§ TASK ITEM: Without the pictures, set down everything in the listing exactly.

§ DATA LISTING:
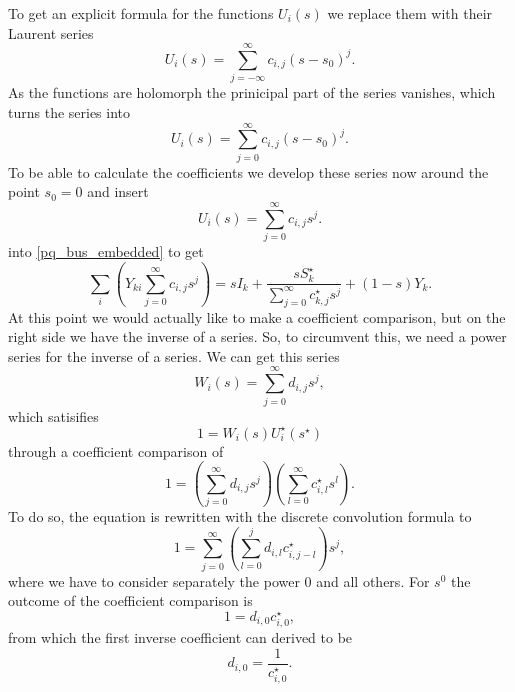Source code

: To get an explicit formula for the functions $U_i(s)$ we replace them with their Laurent series
\begin{equation}
	U_i(s) = \sum_{j = -\infty}^\infty c_{i,j} (s - s_0)^j.
\end{equation}
As the functions are holomorph the prinicipal part of the series vanishes, which turns the series into
\begin{equation}
	U_i(s) = \sum_{j = 0}^\infty c_{i,j} (s - s_0)^j.
\end{equation}
To be able to calculate the coefficients we develop these series now around the point $s_0 = 0$ and insert
\begin{equation}
	U_i(s) = \sum_{j = 0}^\infty c_{i,j} s^j.
\end{equation}
 into \eqref{pq_bus_embedded} to get
\begin{equation}
		\sum_i \left( Y_{ki} \sum_{j = 0}^\infty c_{i,j} s^j \right) = s I_k + \frac{s S_k^\star}{\sum_{j = 0}^\infty c_{k,j}^\star s^j} + (1 - s) Y_k.
		\label{eq:helm_series_pq_bus}
\end{equation}
At this point we would actually like to make a coefficient comparison, but on the right side we have the inverse of a series. So, to circumvent this, we need a power series for the inverse of a series. We can get this series
\begin{equation}
	W_i(s) = \sum_{j = 0}^\infty d_{i,j} s^j,
\end{equation}
which satisifies
\begin{equation}
	1 = W_i(s) U_i^\star(s^\star)
\end{equation}
through a coefficient comparison of
\begin{equation}
	1 = \left( \sum_{j = 0}^\infty d_{i,j} s^j \right) \left( \sum_{l = 0}^\infty c_{i,l}^\star s^l \right).
\end{equation}
To do so, the equation is rewritten with the discrete convolution formula to
\begin{equation}
	1 = \sum_{j = 0}^\infty \left( \sum_{l = 0}^j d_{i,l} c_{i,j - l}^\star \right) s^j,
\end{equation}
where we have to consider separately the power 0 and all others. For $s^0$ the outcome of the coefficient comparison is
\begin{equation}
	1 = d_{i,0} c_{i,0}^\star,
\end{equation}
from which the first inverse coefficient can derived to be
\begin{equation}
	d_{i,0} = \frac{1}{c_{i,0}^\star}.
\end{equation}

§ COMPLETED TASK:
Source code

: To get an explicit formula for the functions $U_i(s)$ we replace them with their Laurent series
\begin{equation}
	U_i(s) = \sum_{j = -\infty}^\infty c_{i,j} (s - s_0)^j.
\end{equation}
As the functions are holomorph the prinicipal part of the series vanishes, which turns the series into
\begin{equation}
	U_i(s) = \sum_{j = 0}^\infty c_{i,j} (s - s_0)^j.
\end{equation}
To be able to calculate the coefficients we develop these series now around the point $s_0 = 0$ and insert
\begin{equation}
	U_i(s) = \sum_{j = 0}^\infty c_{i,j} s^j.
\end{equation}
 into \eqref{pq_bus_embedded} to get
\begin{equation}
		\sum_i \left( Y_{ki} \sum_{j = 0}^\infty c_{i,j} s^j \right) = s I_k + \frac{s S_k^\star}{\sum_{j = 0}^\infty c_{k,j}^\star s^j} + (1 - s) Y_k.
		\label{eq:helm_series_pq_bus}
\end{equation}
At this point we would actually like to make a coefficient comparison, but on the right side we have the inverse of a series. So, to circumvent this, we need a power series for the inverse of a series. We can get this series
\begin{equation}
	W_i(s) = \sum_{j = 0}^\infty d_{i,j} s^j,
\end{equation}
which satisifies
\begin{equation}
	1 = W_i(s) U_i^\star(s^\star)
\end{equation}
through a coefficient comparison of
\begin{equation}
	1 = \left( \sum_{j = 0}^\infty d_{i,j} s^j \right) \left( \sum_{l = 0}^\infty c_{i,l}^\star s^l \right).
\end{equation}
To do so, the equation is rewritten with the discrete convolution formula to
\begin{equation}
	1 = \sum_{j = 0}^\infty \left( \sum_{l = 0}^j d_{i,l} c_{i,j - l}^\star \right) s^j,
\end{equation}
where we have to consider separately the power 0 and all others. For $s^0$ the outcome of the coefficient comparison is
\begin{equation}
	1 = d_{i,0} c_{i,0}^\star,
\end{equation}
from which the first inverse coefficient can derived to be
\begin{equation}
	d_{i,0} = \frac{1}{c_{i,0}^\star}.
\end{equation}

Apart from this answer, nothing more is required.